Knowingly riffing off the likes of Dear Esther and Gone Home, Scanner Sombre is a 'walking simulator', if you must, but one that cleverly sidesteps much of the dreary debate about the genre by making a virtue of its own exploration. Your only tool is a LIDAR scanner, a device which covers the otherwise invisible scenery in a field of bright dots. To find your way in the dark you must paint each wall and crevice, filling in the void and creating your own abstract of the world around you.

Throughout the course of Scanner Sombre you come across upgrades for your scanner - and there's even a New Game Plus where you can tackle the entire game fully kitted out.
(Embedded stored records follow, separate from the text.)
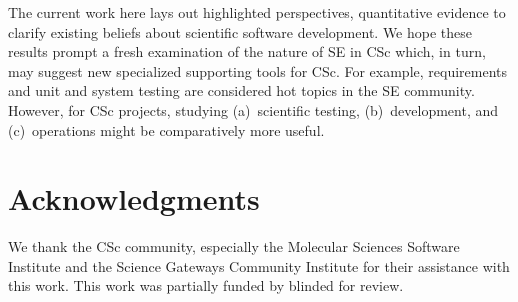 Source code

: \documentclass[conference,10pt]{IEEEtran}
\begin{document}
 
 The current work here lays out highlighted perspectives, quantitative evidence to clarify existing beliefs about scientific software development.
 We hope these results  prompt a fresh examination of the nature of SE in  CSc which, in turn, may suggest new specialized supporting tools for CSc.
For example, requirements and unit and system testing  are considered hot topics in the SE community.
However, for CSc projects,   studying  (a)~scientific testing, (b)~development, and
(c)~operations might be comparatively more useful.





\section{Acknowledgments}

We thank the CSc community, especially the Molecular Sciences Software Institute and the Science Gateways Community Institute for
their assistance with this work. This work was partially funded by blinded for review.





\balance
% 


\end{document}
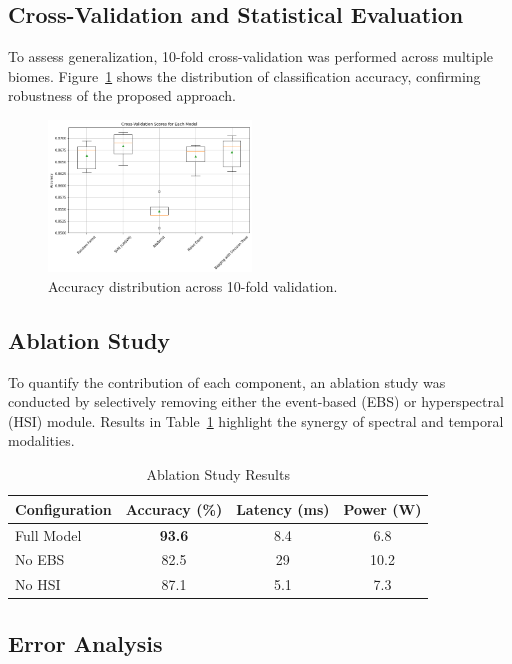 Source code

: \documentclass[conference]{IEEEtran}
\begin{document}
\subsection{Cross-Validation and Statistical Evaluation}

To assess generalization, 10-fold cross-validation was performed across multiple biomes. Figure~\ref{fig:performance_chart} shows the distribution of classification accuracy, confirming robustness of the proposed approach.

\begin{figure}[H]
    \centering
    \includegraphics[width=0.48\textwidth]{Accuracy.png}
    \caption{Accuracy distribution across 10-fold validation.}
    \label{fig:performance_chart}
\end{figure}

\subsection{Ablation Study}

To quantify the contribution of each component, an ablation study was conducted by selectively removing either the event-based (EBS) or hyperspectral (HSI) module. Results in Table~\ref{tab:ablation} highlight the synergy of spectral and temporal modalities.

\begin{table}[H]
\centering
\caption{Ablation Study Results}
\label{tab:ablation}
\begin{tabular}{lccc}
\toprule
Configuration & Accuracy (\%) & Latency (ms) & Power (W) \\
\midrule
Full Model & \textbf{93.6} & 8.4 & 6.8 \\
No EBS & 82.5 & 29 & 10.2 \\
No HSI & 87.1 & 5.1 & 7.3 \\
\bottomrule
\end{tabular}
\end{table}

\subsection{Error Analysis}
\end{document}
It's a tactile mechanic that's slowly built upon through the game, the scanner itself a characterful machine that whirs, beeps and buzzes like some strange device you'd find amongst the rubble of a junk market or nestled alongside other arcane contraptions in the depths of an abandoned nuclear bunker. You control its aperture and simply spray in order to put Scanner Sombre's neon pointilism into effect, the results of your efforts etched permanently onto blind rock.

The scanner is responsible for some startlingly artful moments. The map that charts your adventure - a journey you can see in relief at all points in your journey - is achingly ethereal, a leaf skeleton of light points that pulls together into a wisp of blue smoke. There are singularly outstanding vistas, too; a dead lake that sits immune to your own scans, or the echoes of humanity in an otherwise abandoned cave.

As visually stirring as Scanner Sombre is - and it is capable of unparalleled beauty in its short run-time, made all the more powerful by the fact you've often painted its scenes yourself - it sounds spectacular too. From the analogue burbling of your LIDAR scanner to hollow subterranean drips and creeks, it's the perfect soundtrack to your solitude. Hand in hand with all that is the escalating sense of dread that underpins much of Scanner Sombre.

Scanner Sombre made its debut at last year's EGX Rezzed alongside a prototype for another game, Wrong Wire. Both playable sketches are included in this package.

Shadows and suspense go hand in hand, after all, so it's somewhat inevitable that it makes a play for horror. The subtlety of the scares is impactful at first - the shadow of another being, or the shape of something else entirely fizzing into view via your own hand - but soon become disappointingly blunt, while a late play for a more homely kind of drama falls entirely flat. Over its three hours Scanner Sombre charts your ascent from strange depths to the slim signs of civilization nearer the surface, and I'm not sure if it's entirely by design that the more you stumble upon signs of humanity the more alien it all feels; that cold, detached feel that's often been Introversion's calling card comes apart a little when it's trying to tell a more intimate tale.

It makes for an interesting game that never quite builds to a satisfying conclusion. Scanner Sombre is about charting the unknown, then, or on a more personal level about fumbling through the dark as you slowly make sense of a very human tragedy. For all its artfulness and beauty, though, it's ultimately a game about how much fun it is colouring things in.

There's a slight disappointment that the tale it tells isn't as smart as the idea that powers it, a blot on an otherwise wonderful game. Scanner Sombre is a remarkable experiment, its only downfall being that once you've shed some light on your surroundings you realise there's not really that much to it at all.